In Australia, he appears that the bank owned by Suncorp is on the market, either to be listed or to be sold. NAB is the most likely buyer.
The much watched Economist Livability Index emptied Auckland and Wellington from near the top of their rankings. Cities in New Zealand and Australia are among the biggest drops in this ranking, including Wellington and Auckland, which fell -46 and -33 places respectively. Both countries took advantage of this at the start of 2021, when covid vaccines were scarce: the closure of borders helped to limit cases, which kept the quality of life at a high level. Auckland actually topped the early 2021 survey. However, that changed when a more contagious wave of covid-19 hit in late 2021, making closed borders less of a defence. Although New Zealand’s lockdowns ended in December, before our survey period, its cities no longer have a Covid advantage over well-vaccinated European and Canadian cities.

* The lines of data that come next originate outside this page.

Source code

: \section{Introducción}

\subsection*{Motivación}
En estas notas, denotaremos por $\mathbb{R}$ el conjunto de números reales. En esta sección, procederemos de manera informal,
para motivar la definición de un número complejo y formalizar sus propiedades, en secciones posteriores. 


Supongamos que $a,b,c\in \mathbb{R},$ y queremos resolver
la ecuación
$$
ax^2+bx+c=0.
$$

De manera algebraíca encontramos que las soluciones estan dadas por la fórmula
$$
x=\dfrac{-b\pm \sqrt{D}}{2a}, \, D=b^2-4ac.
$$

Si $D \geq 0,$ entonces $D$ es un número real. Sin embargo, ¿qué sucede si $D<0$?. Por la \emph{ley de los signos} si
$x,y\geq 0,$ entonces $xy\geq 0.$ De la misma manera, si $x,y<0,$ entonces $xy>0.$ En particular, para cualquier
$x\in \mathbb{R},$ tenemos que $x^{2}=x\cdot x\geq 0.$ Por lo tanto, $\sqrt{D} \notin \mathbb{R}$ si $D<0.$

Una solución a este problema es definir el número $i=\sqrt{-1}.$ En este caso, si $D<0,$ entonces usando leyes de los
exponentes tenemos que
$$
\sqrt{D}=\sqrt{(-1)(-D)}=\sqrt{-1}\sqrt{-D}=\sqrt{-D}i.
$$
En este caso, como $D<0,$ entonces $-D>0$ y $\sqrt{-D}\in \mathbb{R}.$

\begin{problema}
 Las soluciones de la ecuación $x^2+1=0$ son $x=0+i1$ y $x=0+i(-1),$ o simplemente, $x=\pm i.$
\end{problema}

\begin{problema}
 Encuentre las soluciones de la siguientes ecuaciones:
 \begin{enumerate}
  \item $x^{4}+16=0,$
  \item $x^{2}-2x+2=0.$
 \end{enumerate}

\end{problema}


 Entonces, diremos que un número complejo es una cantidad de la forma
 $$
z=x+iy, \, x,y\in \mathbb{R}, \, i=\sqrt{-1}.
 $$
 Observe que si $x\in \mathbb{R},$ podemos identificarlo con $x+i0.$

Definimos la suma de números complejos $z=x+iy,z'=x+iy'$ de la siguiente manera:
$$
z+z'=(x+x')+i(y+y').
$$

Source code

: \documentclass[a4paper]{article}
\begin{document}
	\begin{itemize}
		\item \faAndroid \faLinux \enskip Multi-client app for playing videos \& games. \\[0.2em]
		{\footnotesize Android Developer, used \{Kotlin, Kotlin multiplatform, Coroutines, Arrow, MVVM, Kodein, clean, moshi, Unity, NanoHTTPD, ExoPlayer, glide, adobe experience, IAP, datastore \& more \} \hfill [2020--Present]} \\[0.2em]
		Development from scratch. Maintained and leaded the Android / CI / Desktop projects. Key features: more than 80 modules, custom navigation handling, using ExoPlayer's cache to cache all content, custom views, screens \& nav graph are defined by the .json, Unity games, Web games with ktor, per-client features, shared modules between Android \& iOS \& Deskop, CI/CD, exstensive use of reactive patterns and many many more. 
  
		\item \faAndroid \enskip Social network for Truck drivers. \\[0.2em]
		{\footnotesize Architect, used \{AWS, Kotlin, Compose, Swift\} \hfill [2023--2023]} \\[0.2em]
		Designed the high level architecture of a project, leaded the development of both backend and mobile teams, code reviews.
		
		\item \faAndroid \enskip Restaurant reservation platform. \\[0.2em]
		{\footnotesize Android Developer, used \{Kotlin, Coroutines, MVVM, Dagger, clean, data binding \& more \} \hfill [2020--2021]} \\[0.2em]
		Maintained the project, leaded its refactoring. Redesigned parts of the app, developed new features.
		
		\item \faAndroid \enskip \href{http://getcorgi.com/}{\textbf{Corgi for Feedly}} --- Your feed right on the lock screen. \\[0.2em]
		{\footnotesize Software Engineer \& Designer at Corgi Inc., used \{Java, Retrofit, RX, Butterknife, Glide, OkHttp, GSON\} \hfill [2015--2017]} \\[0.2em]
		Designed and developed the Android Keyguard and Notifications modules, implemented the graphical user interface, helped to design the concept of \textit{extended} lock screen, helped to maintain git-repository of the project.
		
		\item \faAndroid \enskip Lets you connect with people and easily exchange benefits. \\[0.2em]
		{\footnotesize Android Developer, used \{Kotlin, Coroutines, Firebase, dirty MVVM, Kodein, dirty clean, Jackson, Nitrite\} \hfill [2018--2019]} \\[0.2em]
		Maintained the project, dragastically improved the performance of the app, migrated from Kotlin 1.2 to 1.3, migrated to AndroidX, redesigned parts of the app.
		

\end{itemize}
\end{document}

Container shipping rates dropped -3% last week only for transpacific shipments from China. This is their biggest drop since hitting their peak in September last year. Interestingly, US to China rates are actually rising, against the grain. US imports appear to be get away from chinato various ASEAN countries, particularly Vietnam, and US exports are picking up.
The 10-year UST yield starts today up +1bp from this time Saturday at 3.14%. The UST 2-10 yield curve is unchanged at +7 bps and their 1-5 curve is steeper at +39 bps. Their 30-day-10-year curve is little changed at +194 bps. Australia’s 10-year bond remains at 3.71%. The 10-year Chinese government bond is unchanged at 2.82%. And the New Zealand 10-year government will start unchanged at its low of 4.01% today, reflecting the decline in the Aussie.
The price of gold was at US$1826/oz in New York and down -US$5 at the end of last week. The price of gold could open this week with some turbulence as markets absorb the G7 sanctions on the Russian gold trade.
And oil prices are -50 USc/bbl lower at this time Saturday at just over US$106/bbl in the US, while the international price of Brent is now just below US$109/bbl .
The Kiwi dollar will open today at just over 63.1 USc. Against the Australian dollar, we are a little softer at just under 91 AUc. Against the euro, we are changing little at 59.9 euro cents. All of this means that our TWI-5 today starts at just 71.1.
Bitcoin price has risen since this time on Saturday and now sits at US$21,212, up +1.3%. Volatility over the past 24 hours has been high at +/- 3.8%.
The easiest place to stay on top of the risks associated with today’s events is to follow our Economic calendar here ».